(Data records begins)

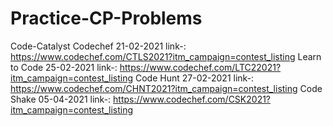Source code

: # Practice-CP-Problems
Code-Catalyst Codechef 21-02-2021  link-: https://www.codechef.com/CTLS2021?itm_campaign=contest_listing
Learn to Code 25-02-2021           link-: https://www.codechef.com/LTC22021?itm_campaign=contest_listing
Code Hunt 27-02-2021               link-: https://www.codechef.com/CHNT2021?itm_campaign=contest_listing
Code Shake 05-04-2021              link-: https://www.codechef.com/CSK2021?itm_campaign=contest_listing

(Data records ends)
(Data records begins)

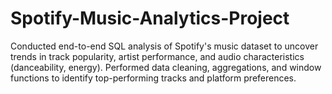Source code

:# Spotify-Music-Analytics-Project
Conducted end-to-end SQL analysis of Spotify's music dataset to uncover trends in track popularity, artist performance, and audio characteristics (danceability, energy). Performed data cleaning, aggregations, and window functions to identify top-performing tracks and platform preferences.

(Data records ends)

◆ **The problem**:
Copy out each line of the data above, exactly, if it lies between the line holding "Code-Catalyst Codechef 21-02-2021" and the line holding "Code Shake 05-04-2021", inclusive; copy no other line.

◆ **Answer to this problem**:
Code-Catalyst Codechef 21-02-2021  link-: https://www.codechef.com/CTLS2021?itm_campaign=contest_listing
Learn to Code 25-02-2021           link-: https://www.codechef.com/LTC22021?itm_campaign=contest_listing
Code Hunt 27-02-2021               link-: https://www.codechef.com/CHNT2021?itm_campaign=contest_listing
Code Shake 05-04-2021              link-: https://www.codechef.com/CSK2021?itm_campaign=contest_listing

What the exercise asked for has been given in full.